INFORMATION Block Start
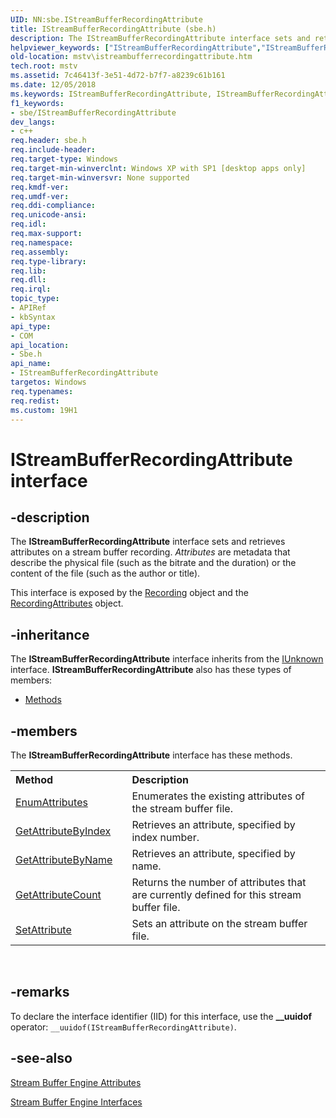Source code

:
 ```yaml
---
UID: NN:sbe.IStreamBufferRecordingAttribute
title: IStreamBufferRecordingAttribute (sbe.h)
description: The IStreamBufferRecordingAttribute interface sets and retrieves attributes on a stream buffer recording.
helpviewer_keywords: ["IStreamBufferRecordingAttribute","IStreamBufferRecordingAttribute interface [Microsoft TV Technologies]","IStreamBufferRecordingAttribute interface [Microsoft TV Technologies]","described","IStreamBufferRecordingAttributeInterface","mstv.istreambufferrecordingattribute","sbe/IStreamBufferRecordingAttribute"]
old-location: mstv\istreambufferrecordingattribute.htm
tech.root: mstv
ms.assetid: 7c46413f-3e51-4d72-b7f7-a8239c61b161
ms.date: 12/05/2018
ms.keywords: IStreamBufferRecordingAttribute, IStreamBufferRecordingAttribute interface [Microsoft TV Technologies], IStreamBufferRecordingAttribute interface [Microsoft TV Technologies],described, IStreamBufferRecordingAttributeInterface, mstv.istreambufferrecordingattribute, sbe/IStreamBufferRecordingAttribute
f1_keywords:
- sbe/IStreamBufferRecordingAttribute
dev_langs:
- c++
req.header: sbe.h
req.include-header: 
req.target-type: Windows
req.target-min-winverclnt: Windows XP with SP1 [desktop apps only]
req.target-min-winversvr: None supported
req.kmdf-ver: 
req.umdf-ver: 
req.ddi-compliance: 
req.unicode-ansi: 
req.idl: 
req.max-support: 
req.namespace: 
req.assembly: 
req.type-library: 
req.lib: 
req.dll: 
req.irql: 
topic_type:
- APIRef
- kbSyntax
api_type:
- COM
api_location:
- Sbe.h
api_name:
- IStreamBufferRecordingAttribute
targetos: Windows
req.typenames: 
req.redist: 
ms.custom: 19H1
---
```


# IStreamBufferRecordingAttribute interface


## -description



The <b>IStreamBufferRecordingAttribute</b> interface sets and retrieves attributes on a stream buffer recording. <i>Attributes</i> are metadata that describe the physical file (such as the bitrate and the duration) or the content of the file (such as the author or title).

This interface is exposed by the <a href="https://docs.microsoft.com/previous-versions/windows/desktop/mstv/recording-object">Recording</a> object and the <a href="https://docs.microsoft.com/previous-versions/windows/desktop/mstv/recordingattributes-object">RecordingAttributes</a> object.




## -inheritance

The <b xmlns:loc="http://microsoft.com/wdcml/l10n">IStreamBufferRecordingAttribute</b> interface inherits from the <a href="https://docs.microsoft.com/windows/desktop/api/unknwn/nn-unknwn-iunknown">IUnknown</a> interface. <b>IStreamBufferRecordingAttribute</b> also has these types of members:
<ul>
<li><a href="https://docs.microsoft.com/">Methods</a></li>
</ul>

## -members

The <b>IStreamBufferRecordingAttribute</b> interface has these methods.
<table class="members" id="memberListMethods">
<tr>
<th align="left" width="37%">Method</th>
<th align="left" width="63%">Description</th>
</tr>
<tr data="declared;">
<td align="left" width="37%">
<a href="https://docs.microsoft.com/previous-versions/windows/desktop/api/sbe/nf-sbe-istreambufferrecordingattribute-enumattributes">EnumAttributes</a>
</td>
<td align="left" width="63%">
Enumerates the existing attributes of the stream buffer file.

</td>
</tr>
<tr data="declared;">
<td align="left" width="37%">
<a href="https://docs.microsoft.com/previous-versions/dd377126(v=vs.85)">GetAttributeByIndex</a>
</td>
<td align="left" width="63%">
Retrieves an attribute, specified by index number.

</td>
</tr>
<tr data="declared;">
<td align="left" width="37%">
<a href="https://docs.microsoft.com/previous-versions/windows/desktop/api/sbe/nf-sbe-istreambufferrecordingattribute-getattributebyname">GetAttributeByName</a>
</td>
<td align="left" width="63%">
Retrieves an attribute, specified by name.

</td>
</tr>
<tr data="declared;">
<td align="left" width="37%">
<a href="https://docs.microsoft.com/previous-versions/windows/desktop/api/sbe/nf-sbe-istreambufferrecordingattribute-getattributecount">GetAttributeCount</a>
</td>
<td align="left" width="63%">
Returns the number of attributes that are currently defined for this stream buffer file.

</td>
</tr>
<tr data="declared;">
<td align="left" width="37%">
<a href="https://docs.microsoft.com/previous-versions/windows/desktop/api/sbe/nf-sbe-istreambufferrecordingattribute-setattribute">SetAttribute</a>
</td>
<td align="left" width="63%">
Sets an attribute on the stream buffer file.

</td>
</tr>
</table> 


## -remarks



To declare the interface identifier (IID) for this interface, use the <b>__uuidof</b> operator: <code>__uuidof(IStreamBufferRecordingAttribute)</code>.




## -see-also




<a href="https://docs.microsoft.com/previous-versions/windows/desktop/mstv/stream-buffer-engine-attributes">Stream Buffer Engine Attributes</a>



<a href="https://docs.microsoft.com/previous-versions/windows/desktop/mstv/stream-buffer-engine-interfaces">Stream Buffer Engine Interfaces</a>
 

 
INFORMATION Block End
**ACTIVITY**
Repeat the lines above, starting at the first and stopping after the line that holds "The <b>IStreamBufferRecordingAttribute</b> interface sets", with the pictures left out.

**REPLY TO THE TASK**
Source code

:
 ```yaml
---
UID: NN:sbe.IStreamBufferRecordingAttribute
title: IStreamBufferRecordingAttribute (sbe.h)
description: The IStreamBufferRecordingAttribute interface sets and retrieves attributes on a stream buffer recording.
helpviewer_keywords: ["IStreamBufferRecordingAttribute","IStreamBufferRecordingAttribute interface [Microsoft TV Technologies]","IStreamBufferRecordingAttribute interface [Microsoft TV Technologies]","described","IStreamBufferRecordingAttributeInterface","mstv.istreambufferrecordingattribute","sbe/IStreamBufferRecordingAttribute"]
old-location: mstv\istreambufferrecordingattribute.htm
tech.root: mstv
ms.assetid: 7c46413f-3e51-4d72-b7f7-a8239c61b161
ms.date: 12/05/2018
ms.keywords: IStreamBufferRecordingAttribute, IStreamBufferRecordingAttribute interface [Microsoft TV Technologies], IStreamBufferRecordingAttribute interface [Microsoft TV Technologies],described, IStreamBufferRecordingAttributeInterface, mstv.istreambufferrecordingattribute, sbe/IStreamBufferRecordingAttribute
f1_keywords:
- sbe/IStreamBufferRecordingAttribute
dev_langs:
- c++
req.header: sbe.h
req.include-header: 
req.target-type: Windows
req.target-min-winverclnt: Windows XP with SP1 [desktop apps only]
req.target-min-winversvr: None supported
req.kmdf-ver: 
req.umdf-ver: 
req.ddi-compliance: 
req.unicode-ansi: 
req.idl: 
req.max-support: 
req.namespace: 
req.assembly: 
req.type-library: 
req.lib: 
req.dll: 
req.irql: 
topic_type:
- APIRef
- kbSyntax
api_type:
- COM
api_location:
- Sbe.h
api_name:
- IStreamBufferRecordingAttribute
targetos: Windows
req.typenames: 
req.redist: 
ms.custom: 19H1
---
```


# IStreamBufferRecordingAttribute interface


## -description



The <b>IStreamBufferRecordingAttribute</b> interface sets and retrieves attributes on a stream buffer recording. <i>Attributes</i> are metadata that describe the physical file (such as the bitrate and the duration) or the content of the file (such as the author or title).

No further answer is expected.